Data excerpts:
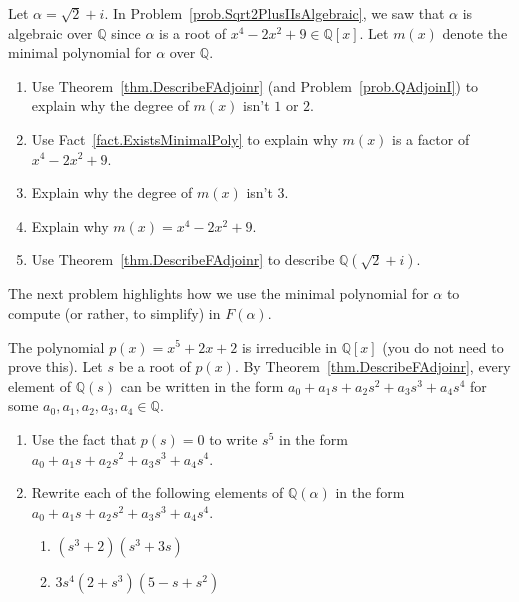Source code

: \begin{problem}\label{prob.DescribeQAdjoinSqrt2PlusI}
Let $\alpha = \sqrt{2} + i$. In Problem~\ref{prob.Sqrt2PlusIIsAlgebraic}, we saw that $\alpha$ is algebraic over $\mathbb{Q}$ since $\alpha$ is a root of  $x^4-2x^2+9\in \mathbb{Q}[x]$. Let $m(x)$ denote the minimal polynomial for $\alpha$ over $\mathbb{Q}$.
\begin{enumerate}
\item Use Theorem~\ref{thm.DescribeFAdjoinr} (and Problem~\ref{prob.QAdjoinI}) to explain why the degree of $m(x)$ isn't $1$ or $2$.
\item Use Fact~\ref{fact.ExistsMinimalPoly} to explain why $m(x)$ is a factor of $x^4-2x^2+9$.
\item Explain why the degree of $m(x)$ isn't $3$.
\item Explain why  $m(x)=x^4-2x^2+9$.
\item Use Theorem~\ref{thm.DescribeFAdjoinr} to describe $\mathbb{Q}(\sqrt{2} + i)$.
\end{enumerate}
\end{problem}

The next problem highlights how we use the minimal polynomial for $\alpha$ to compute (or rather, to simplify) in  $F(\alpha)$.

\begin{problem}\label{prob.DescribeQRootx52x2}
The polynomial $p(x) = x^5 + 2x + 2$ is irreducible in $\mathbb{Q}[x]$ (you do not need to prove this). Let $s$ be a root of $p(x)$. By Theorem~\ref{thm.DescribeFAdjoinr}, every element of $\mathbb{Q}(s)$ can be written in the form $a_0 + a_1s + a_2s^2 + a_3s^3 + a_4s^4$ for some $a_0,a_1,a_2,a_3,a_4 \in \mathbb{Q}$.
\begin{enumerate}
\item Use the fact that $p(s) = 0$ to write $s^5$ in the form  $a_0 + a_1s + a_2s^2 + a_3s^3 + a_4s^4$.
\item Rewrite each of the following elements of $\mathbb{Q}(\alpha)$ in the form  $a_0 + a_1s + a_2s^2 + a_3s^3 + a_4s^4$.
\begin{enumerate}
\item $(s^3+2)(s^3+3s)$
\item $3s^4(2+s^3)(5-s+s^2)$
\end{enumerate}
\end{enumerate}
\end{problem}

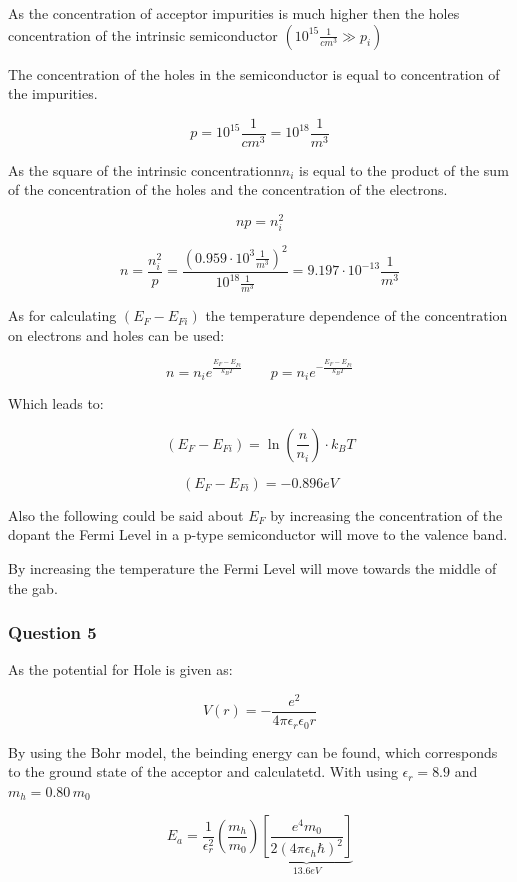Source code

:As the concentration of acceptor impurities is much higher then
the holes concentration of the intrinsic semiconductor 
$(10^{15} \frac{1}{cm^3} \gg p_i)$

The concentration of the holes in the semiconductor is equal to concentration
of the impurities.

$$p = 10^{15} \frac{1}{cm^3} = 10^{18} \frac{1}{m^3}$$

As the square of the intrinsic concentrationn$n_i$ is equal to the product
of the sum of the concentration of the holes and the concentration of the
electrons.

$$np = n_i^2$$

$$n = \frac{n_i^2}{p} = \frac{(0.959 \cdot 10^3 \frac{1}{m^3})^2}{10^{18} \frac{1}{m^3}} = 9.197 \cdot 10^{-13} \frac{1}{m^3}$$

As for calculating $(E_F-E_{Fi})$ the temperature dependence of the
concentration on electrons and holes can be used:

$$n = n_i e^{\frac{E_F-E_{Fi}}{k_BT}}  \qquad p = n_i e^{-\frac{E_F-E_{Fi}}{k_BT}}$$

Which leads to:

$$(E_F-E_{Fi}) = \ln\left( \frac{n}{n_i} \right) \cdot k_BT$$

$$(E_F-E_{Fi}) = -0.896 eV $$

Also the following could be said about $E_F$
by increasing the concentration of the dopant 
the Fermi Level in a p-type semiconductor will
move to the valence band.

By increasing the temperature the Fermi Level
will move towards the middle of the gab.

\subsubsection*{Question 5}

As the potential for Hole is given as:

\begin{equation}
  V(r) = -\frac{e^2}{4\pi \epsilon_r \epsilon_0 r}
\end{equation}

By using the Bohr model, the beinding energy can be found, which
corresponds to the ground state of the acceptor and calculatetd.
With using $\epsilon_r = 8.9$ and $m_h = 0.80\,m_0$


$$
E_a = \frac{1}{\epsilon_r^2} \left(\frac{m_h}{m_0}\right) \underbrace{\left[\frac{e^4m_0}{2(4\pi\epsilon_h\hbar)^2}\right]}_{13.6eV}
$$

* [WHAT IS REQUIRED]: Above are records with pictures; repeat them exactly, but without the pictures.

* [EXPECTED OUTPUT]:
Source code

: \begin{problem}\label{prob.DescribeQAdjoinSqrt2PlusI}
Let $\alpha = \sqrt{2} + i$. In Problem~\ref{prob.Sqrt2PlusIIsAlgebraic}, we saw that $\alpha$ is algebraic over $\mathbb{Q}$ since $\alpha$ is a root of  $x^4-2x^2+9\in \mathbb{Q}[x]$. Let $m(x)$ denote the minimal polynomial for $\alpha$ over $\mathbb{Q}$.
\begin{enumerate}
\item Use Theorem~\ref{thm.DescribeFAdjoinr} (and Problem~\ref{prob.QAdjoinI}) to explain why the degree of $m(x)$ isn't $1$ or $2$.
\item Use Fact~\ref{fact.ExistsMinimalPoly} to explain why $m(x)$ is a factor of $x^4-2x^2+9$.
\item Explain why the degree of $m(x)$ isn't $3$.
\item Explain why  $m(x)=x^4-2x^2+9$.
\item Use Theorem~\ref{thm.DescribeFAdjoinr} to describe $\mathbb{Q}(\sqrt{2} + i)$.
\end{enumerate}
\end{problem}

The next problem highlights how we use the minimal polynomial for $\alpha$ to compute (or rather, to simplify) in  $F(\alpha)$.

\begin{problem}\label{prob.DescribeQRootx52x2}
The polynomial $p(x) = x^5 + 2x + 2$ is irreducible in $\mathbb{Q}[x]$ (you do not need to prove this). Let $s$ be a root of $p(x)$. By Theorem~\ref{thm.DescribeFAdjoinr}, every element of $\mathbb{Q}(s)$ can be written in the form $a_0 + a_1s + a_2s^2 + a_3s^3 + a_4s^4$ for some $a_0,a_1,a_2,a_3,a_4 \in \mathbb{Q}$.
\begin{enumerate}
\item Use the fact that $p(s) = 0$ to write $s^5$ in the form  $a_0 + a_1s + a_2s^2 + a_3s^3 + a_4s^4$.
\item Rewrite each of the following elements of $\mathbb{Q}(\alpha)$ in the form  $a_0 + a_1s + a_2s^2 + a_3s^3 + a_4s^4$.
\begin{enumerate}
\item $(s^3+2)(s^3+3s)$
\item $3s^4(2+s^3)(5-s+s^2)$
\end{enumerate}
\end{enumerate}
\end{problem}

Source code

:As the concentration of acceptor impurities is much higher then
the holes concentration of the intrinsic semiconductor 
$(10^{15} \frac{1}{cm^3} \gg p_i)$

The concentration of the holes in the semiconductor is equal to concentration
of the impurities.

$$p = 10^{15} \frac{1}{cm^3} = 10^{18} \frac{1}{m^3}$$

As the square of the intrinsic concentrationn$n_i$ is equal to the product
of the sum of the concentration of the holes and the concentration of the
electrons.

$$np = n_i^2$$

$$n = \frac{n_i^2}{p} = \frac{(0.959 \cdot 10^3 \frac{1}{m^3})^2}{10^{18} \frac{1}{m^3}} = 9.197 \cdot 10^{-13} \frac{1}{m^3}$$

As for calculating $(E_F-E_{Fi})$ the temperature dependence of the
concentration on electrons and holes can be used:

$$n = n_i e^{\frac{E_F-E_{Fi}}{k_BT}}  \qquad p = n_i e^{-\frac{E_F-E_{Fi}}{k_BT}}$$

Which leads to:

$$(E_F-E_{Fi}) = \ln\left( \frac{n}{n_i} \right) \cdot k_BT$$

$$(E_F-E_{Fi}) = -0.896 eV $$

Also the following could be said about $E_F$
by increasing the concentration of the dopant 
the Fermi Level in a p-type semiconductor will
move to the valence band.

By increasing the temperature the Fermi Level
will move towards the middle of the gab.

\subsubsection*{Question 5}

As the potential for Hole is given as:

\begin{equation}
  V(r) = -\frac{e^2}{4\pi \epsilon_r \epsilon_0 r}
\end{equation}

By using the Bohr model, the beinding energy can be found, which
corresponds to the ground state of the acceptor and calculatetd.
With using $\epsilon_r = 8.9$ and $m_h = 0.80\,m_0$


$$
E_a = \frac{1}{\epsilon_r^2} \left(\frac{m_h}{m_0}\right) \underbrace{\left[\frac{e^4m_0}{2(4\pi\epsilon_h\hbar)^2}\right]}_{13.6eV}
$$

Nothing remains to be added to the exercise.